## What is needed
Copy exactly the lines from the beginning of the data down to and including the line holding "vei învăţa să", without any pictures.

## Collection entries

::::

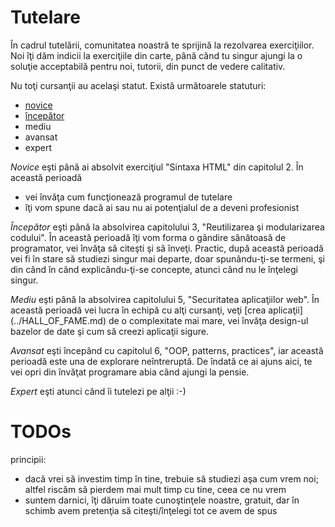 Tutelare
========
În cadrul tutelării, comunitatea noastră te sprijină la rezolvarea exerciţiilor.
Noi îţi dăm indicii la exerciţiile din carte, până când tu singur ajungi la
o soluţie acceptabilă pentru noi, tutorii, din punct de vedere calitativ.


Nu toţi cursanţii au acelaşi statut. Există următoarele statuturi:

* [novice](novice.md)
* [începător](începător.md)
* mediu
* avansat
* expert

*Novice* eşti până ai absolvit exerciţiul "Sintaxa HTML" din capitolul 2.
În această perioadă

* vei învăţa cum funcţionează programul de tutelare
* îţi vom spune dacă ai sau nu ai potenţialul de a deveni profesionist

*Începător* eşti până la absolvirea capitolului 3, "Reutilizarea şi modularizarea
codului". În această perioadă îţi vom forma o gândire sănătoasă de programator,
vei învăţa să citeşti şi să înveţi. Practic, după această perioadă vei fi în
stare să studiezi singur mai departe, doar spunându-ţi-se termeni, şi din când
în când explicându-ţi-se concepte, atunci când nu le înţelegi singur.

*Mediu* eşti până la absolvirea capitolului 5, "Securitatea aplicaţiilor web".
În această perioadă vei lucra în echipă cu alţi cursanţi, veţi [crea aplicaţii]
(../HALL_OF_FAME.md)
de o complexitate mai mare, vei învăţa design-ul bazelor de date şi
cum să creezi aplicaţii sigure.

*Avansat* eşti începând cu capitolul 6, "OOP, patterns, practices", iar această
perioadă este una de explorare neîntreruptă. De îndată ce ai ajuns aici,
te vei opri din învăţat programare abia când ajungi la pensie.

*Expert* eşti atunci când îi tutelezi pe alţii :-)

TODOs
=====

principii:

* dacă vrei să investim timp în tine, trebuie să studiezi aşa cum vrem noi; altfel riscăm să pierdem mai mult timp cu tine, ceea ce nu vrem
* suntem darnici, îţi dăruim toate cunoştinţele noastre, gratuit, dar în schimb avem pretenţia să citeşti/înţelegi tot ce avem de spus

::::

## Completed exercise
 Tutelare
========
În cadrul tutelării, comunitatea noastră te sprijină la rezolvarea exerciţiilor.
Noi îţi dăm indicii la exerciţiile din carte, până când tu singur ajungi la
o soluţie acceptabilă pentru noi, tutorii, din punct de vedere calitativ.


Nu toţi cursanţii au acelaşi statut. Există următoarele statuturi:

* [novice](novice.md)
* [începător](începător.md)
* mediu
* avansat
* expert

*Novice* eşti până ai absolvit exerciţiul "Sintaxa HTML" din capitolul 2.
În această perioadă

* vei învăţa cum funcţionează programul de tutelare
* îţi vom spune dacă ai sau nu ai potenţialul de a deveni profesionist

*Începător* eşti până la absolvirea capitolului 3, "Reutilizarea şi modularizarea
codului". În această perioadă îţi vom forma o gândire sănătoasă de programator,
vei învăţa să citeşti şi să înveţi. Practic, după această perioadă vei fi în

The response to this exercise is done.